TASK DETAILS:
In the records below, find each line with the word "configured" and copy it.

(Saved data entries)

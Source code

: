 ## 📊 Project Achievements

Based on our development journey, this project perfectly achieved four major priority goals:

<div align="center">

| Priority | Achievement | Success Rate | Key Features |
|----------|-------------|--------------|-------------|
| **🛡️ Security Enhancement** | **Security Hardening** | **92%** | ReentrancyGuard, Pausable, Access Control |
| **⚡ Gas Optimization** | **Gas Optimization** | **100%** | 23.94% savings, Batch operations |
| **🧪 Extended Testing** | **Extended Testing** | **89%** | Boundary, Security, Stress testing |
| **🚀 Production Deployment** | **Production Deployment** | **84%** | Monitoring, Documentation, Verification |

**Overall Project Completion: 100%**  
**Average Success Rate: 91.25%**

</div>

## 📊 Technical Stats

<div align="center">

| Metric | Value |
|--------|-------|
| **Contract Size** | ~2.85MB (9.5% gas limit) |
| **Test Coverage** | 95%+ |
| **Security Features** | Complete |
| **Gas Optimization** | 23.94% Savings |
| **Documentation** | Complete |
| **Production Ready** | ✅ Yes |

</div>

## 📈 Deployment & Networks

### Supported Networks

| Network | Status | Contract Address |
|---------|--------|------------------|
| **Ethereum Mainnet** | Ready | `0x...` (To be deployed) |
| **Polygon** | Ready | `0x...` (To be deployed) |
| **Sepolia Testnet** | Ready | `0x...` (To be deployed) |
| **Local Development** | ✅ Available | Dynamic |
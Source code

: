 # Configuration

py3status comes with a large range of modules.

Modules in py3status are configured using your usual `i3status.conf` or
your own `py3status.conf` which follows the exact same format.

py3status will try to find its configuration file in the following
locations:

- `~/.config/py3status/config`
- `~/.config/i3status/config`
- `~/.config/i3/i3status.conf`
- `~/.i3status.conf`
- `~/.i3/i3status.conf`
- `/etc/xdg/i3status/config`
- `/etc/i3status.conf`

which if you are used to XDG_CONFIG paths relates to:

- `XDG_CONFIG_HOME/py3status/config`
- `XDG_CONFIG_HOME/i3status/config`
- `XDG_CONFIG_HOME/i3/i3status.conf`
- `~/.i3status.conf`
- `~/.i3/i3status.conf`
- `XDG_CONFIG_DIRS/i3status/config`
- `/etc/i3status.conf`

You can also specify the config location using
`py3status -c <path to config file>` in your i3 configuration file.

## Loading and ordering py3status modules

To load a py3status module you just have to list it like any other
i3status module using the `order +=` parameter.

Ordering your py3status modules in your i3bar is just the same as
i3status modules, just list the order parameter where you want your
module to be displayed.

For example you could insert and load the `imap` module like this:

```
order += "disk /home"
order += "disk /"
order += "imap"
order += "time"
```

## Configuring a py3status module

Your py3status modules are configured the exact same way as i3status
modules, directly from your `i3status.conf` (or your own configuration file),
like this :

RESPONSE AREA:
Modules in py3status are configured using your usual `i3status.conf` or
Your py3status modules are configured the exact same way as i3status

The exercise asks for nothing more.